Bug 1243109

Summary: Discovery fails if multiple interfaces on provisioning network
Product: Red Hat OpenStack Reporter: Dan Sneddon <dsneddon>
Component: rhosp-directorAssignee: Dan Sneddon <dsneddon>
Status: CLOSED DUPLICATE QA Contact: Shai Revivo <srevivo>
Severity: medium Docs Contact:
Priority: medium    
Version: 7.0 (Kilo)CC: athomas, bfournie, dmacpher, dsneddon, dtantsur, hbrock, jmelvin, kimi.zhang, lmartins, mburns, rhel-osp-director-maint, tcrowe, ukalifon, vcojot
Target Milestone: ---Keywords: Triaged
Target Release: 11.0 (Ocata)   
Hardware: Unspecified   
OS: Unspecified   
Whiteboard:
Fixed In Version: Doc Type: Known Issue
Doc Text:
Discovery fails if multiple network interfaces on a node are connected to the Provisioning network. Only one interface can connect to the Provisioning network. This interface cannot be part of a bond.
Story Points: ---
Clone Of: Environment:
Last Closed: 2017-12-19 17:42:06 UTC Type: Bug
Regression: --- Mount Type: ---
Documentation: --- CRM:
Verified Versions: Category: ---
oVirt Team: --- RHEL 7.3 requirements from Atomic Host:
Cloudforms Team: --- Target Upstream Version:
Embargoed:

Description Dan Sneddon 2015-07-14 19:18:56 UTC
Description of problem:
If multiple interfaces are attached to the ctlplane, discovery times out randomly.
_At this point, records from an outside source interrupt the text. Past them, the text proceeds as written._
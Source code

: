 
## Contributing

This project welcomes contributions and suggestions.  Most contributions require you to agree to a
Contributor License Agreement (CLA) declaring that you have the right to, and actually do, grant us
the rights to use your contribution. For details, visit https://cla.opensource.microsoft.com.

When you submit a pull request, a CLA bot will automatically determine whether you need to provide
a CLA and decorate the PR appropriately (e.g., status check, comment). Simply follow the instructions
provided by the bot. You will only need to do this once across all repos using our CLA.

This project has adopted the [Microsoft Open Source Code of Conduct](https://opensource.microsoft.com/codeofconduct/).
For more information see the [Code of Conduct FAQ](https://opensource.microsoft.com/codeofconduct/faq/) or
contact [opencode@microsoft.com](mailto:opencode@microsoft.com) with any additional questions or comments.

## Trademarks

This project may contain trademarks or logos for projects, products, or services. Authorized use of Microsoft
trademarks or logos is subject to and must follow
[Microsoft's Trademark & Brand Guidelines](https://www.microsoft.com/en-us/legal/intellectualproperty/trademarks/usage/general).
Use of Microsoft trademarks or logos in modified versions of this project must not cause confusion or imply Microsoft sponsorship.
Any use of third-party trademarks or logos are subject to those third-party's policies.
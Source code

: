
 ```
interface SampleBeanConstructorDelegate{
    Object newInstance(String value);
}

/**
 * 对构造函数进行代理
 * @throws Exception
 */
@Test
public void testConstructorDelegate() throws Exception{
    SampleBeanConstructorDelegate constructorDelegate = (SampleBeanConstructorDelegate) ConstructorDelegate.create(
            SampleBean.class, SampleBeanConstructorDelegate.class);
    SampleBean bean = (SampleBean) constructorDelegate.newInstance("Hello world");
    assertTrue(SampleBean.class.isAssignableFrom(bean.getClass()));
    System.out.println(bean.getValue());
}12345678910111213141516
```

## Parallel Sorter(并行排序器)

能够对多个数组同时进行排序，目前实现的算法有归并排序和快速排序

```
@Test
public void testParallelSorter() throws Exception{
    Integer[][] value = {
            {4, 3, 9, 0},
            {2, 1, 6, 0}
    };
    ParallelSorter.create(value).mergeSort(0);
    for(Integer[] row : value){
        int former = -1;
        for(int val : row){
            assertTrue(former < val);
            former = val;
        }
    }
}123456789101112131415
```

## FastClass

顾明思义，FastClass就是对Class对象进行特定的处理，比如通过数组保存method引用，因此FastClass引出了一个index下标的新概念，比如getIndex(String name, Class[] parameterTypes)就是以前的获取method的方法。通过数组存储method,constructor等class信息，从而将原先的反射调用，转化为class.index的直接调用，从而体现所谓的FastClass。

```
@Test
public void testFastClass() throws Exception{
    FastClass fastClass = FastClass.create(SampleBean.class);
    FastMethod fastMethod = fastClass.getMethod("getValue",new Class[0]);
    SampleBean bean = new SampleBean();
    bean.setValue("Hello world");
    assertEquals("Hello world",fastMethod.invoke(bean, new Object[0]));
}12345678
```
Version-Release number of selected component (if applicable):
All versions as of 2015-07-14

How reproducible:
100%

Steps to Reproduce:
1. Put both eth0 and eth1 on provisioning net
2. Add MAC address from eth0 to instackenv.json
3. Launch discovery

Actual results:
Both interfaces will request DHCP addresses, and the undercloud responds to both interfaces with an IP address. The interface that the system chooses to communicate with the ctlplane may not be the one we want (the one with the MAC address in instackenv.json). Since the traffic to the undercloud is coming from a different IP address than expected, discovery times out.

Expected results:
Discovery should work, even if mutliple interfaces are attached to the provisioning network. This will allow situations where we provision on one interface, then place that interface into a bond. It will also help with virt testing, since we can't currently use multiple interfaces and bonding in virt environments.

Additional info:
If we could somehow modify the dnsmasq that ironic-discoverd uses to only respond to known MAC addresses (from instackenv.json), I think that would clear up this behavior. I'm not sure if that is feasible.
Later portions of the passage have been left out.